Many people don’t have to worry about getting robbed or scammed with electronic payment systems. Knowing their transactions are secure has given them more confidence and peace of mind.
Promoting Financial Inclusion and Access to Financial Services
The policy has made accessing financial services easier. With electronic payment, you no longer need a bank account to make payments. You can just use your phone or other devices to complete transactions. It has helped promote financial inclusion and enabled businesses to reach a much bigger audience.
Improved Convenience and Customer Satisfaction
In addition to financial inclusion, customers are way happier now, too. No more worrying about carrying cash or getting change – you can just whip out your phone and pay in seconds. These payment methods have made things more convenient for everyone involved and improved customer experience. So, it’s no surprise that businesses are seeing more loyal customers.
Negative Impacts of the Cashless Policy on Businesses
It’s not all sunshine and rainbows with the no-cash policy in Nigeria.

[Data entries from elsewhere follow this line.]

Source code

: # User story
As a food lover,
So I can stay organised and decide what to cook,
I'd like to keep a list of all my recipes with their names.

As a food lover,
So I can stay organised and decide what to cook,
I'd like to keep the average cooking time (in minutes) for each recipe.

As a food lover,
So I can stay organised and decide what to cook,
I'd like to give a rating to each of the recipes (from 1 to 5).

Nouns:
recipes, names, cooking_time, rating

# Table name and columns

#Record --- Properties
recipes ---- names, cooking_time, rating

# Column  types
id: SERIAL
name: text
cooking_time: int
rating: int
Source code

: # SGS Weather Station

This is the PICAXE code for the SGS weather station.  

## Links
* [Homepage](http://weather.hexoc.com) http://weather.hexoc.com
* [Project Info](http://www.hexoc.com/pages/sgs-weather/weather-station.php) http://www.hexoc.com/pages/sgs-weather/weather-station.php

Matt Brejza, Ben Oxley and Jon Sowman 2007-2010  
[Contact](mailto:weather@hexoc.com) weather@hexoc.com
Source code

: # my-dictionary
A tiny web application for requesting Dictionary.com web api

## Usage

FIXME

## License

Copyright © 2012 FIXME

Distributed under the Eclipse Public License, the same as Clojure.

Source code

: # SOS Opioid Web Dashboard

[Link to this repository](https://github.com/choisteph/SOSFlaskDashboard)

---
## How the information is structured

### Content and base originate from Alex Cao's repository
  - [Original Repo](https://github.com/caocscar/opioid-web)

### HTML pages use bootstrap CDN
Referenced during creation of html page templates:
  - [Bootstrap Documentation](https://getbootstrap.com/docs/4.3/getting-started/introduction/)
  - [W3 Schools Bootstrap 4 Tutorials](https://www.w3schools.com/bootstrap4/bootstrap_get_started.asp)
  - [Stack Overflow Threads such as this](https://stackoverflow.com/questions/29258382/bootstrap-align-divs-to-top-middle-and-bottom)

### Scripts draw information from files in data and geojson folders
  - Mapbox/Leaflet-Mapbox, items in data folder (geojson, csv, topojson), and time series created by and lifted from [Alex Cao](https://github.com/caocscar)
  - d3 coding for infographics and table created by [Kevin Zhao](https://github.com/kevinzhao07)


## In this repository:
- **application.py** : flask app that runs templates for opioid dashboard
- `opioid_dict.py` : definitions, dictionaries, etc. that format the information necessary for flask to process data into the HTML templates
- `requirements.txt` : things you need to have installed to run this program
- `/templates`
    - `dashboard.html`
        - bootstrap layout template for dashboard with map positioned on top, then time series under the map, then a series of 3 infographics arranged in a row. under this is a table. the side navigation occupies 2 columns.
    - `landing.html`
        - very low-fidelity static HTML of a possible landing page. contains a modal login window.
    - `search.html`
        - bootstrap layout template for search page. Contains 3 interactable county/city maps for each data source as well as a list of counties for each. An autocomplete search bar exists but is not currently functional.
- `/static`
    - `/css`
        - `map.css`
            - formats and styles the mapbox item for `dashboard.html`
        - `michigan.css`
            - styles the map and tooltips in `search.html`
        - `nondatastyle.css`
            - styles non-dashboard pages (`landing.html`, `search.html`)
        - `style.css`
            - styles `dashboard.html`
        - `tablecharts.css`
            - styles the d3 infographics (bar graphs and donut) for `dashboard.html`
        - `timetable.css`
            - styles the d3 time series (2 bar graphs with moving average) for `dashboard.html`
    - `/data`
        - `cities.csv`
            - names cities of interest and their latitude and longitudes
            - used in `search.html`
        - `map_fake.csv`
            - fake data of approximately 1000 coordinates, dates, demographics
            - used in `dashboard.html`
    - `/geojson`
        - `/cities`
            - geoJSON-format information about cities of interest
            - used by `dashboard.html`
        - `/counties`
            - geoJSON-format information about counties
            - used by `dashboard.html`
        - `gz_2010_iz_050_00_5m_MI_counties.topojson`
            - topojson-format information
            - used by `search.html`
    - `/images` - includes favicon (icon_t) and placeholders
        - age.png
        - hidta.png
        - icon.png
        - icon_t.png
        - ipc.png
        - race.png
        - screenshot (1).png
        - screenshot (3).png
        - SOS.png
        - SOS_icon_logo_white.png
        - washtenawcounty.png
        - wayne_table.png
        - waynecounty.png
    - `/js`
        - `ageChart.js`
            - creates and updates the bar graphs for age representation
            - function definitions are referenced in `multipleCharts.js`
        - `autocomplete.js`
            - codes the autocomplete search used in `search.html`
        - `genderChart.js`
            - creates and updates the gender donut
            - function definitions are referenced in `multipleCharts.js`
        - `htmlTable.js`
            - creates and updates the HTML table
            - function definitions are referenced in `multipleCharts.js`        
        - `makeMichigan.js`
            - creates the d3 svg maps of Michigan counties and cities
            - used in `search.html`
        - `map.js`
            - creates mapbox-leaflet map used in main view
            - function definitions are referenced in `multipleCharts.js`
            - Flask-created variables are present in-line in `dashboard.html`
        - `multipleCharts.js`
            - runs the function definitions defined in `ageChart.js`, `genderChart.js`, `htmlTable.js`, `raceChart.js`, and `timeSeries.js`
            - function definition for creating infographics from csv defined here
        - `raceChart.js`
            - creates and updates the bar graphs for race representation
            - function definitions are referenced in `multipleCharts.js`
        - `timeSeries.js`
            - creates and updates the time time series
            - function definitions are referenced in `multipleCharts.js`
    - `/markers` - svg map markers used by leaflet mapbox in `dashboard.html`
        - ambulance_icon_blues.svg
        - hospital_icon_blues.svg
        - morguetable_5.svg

Unfortunately, small businesses are feeling the most damaging impacts, including the following:
Challenges of Electronic Payment Adoption in Rural Areas
One of their biggest challenges is that not all areas have access to electronic payment infrastructure. Many rural areas in Nigeria still need reliable internet services, making it challenging for businesses in those areas to use digital payment systems. So, they’re stuck with cash transactions, which can be sketchy and inefficient.
High Transaction Fees and Unreliability of Electronic Payment Systems
Let’s not forget the high transaction fees associated with electronic payment systems. These fees can add up for small businesses and become a substantial financial burden. Plus, sometimes, these systems could be slow and less reliable, which can cause payment delays and other headaches.
Difficulties Transitioning from Cash to Digital Payments
Switching to digital payments can be a real struggle for businesses that rely heavily on cash transactions. They might need more resources or awareness to make the switch, and that’s sometimes neither accessible nor affordable. It’s a challenging situation, and some people need help struggling to keep up.
Case Studies and Examples
Let’s take a closer look at some real-life examples of how the cashless policy impacts businesses in Nigeria.
Electronic payment systems are making things much easier for taxi drivers and commercial bus operators in the transport industry. Customers can pay using their phones or other electronic devices, which means less theft risk and more convenience for everyone involved. But, some drivers have said that the high transaction fees and slow payment processing can make it tough to turn a profit.
Over in the retail sector, automatic payment methods are making things smoother and safer for many businesses. Big supermarkets and malls use point-of-sale (POS) systems to process payments quickly and securely. But, smaller retailers sometimes struggle to afford the high transaction fees that financial institutions charge for these payment services.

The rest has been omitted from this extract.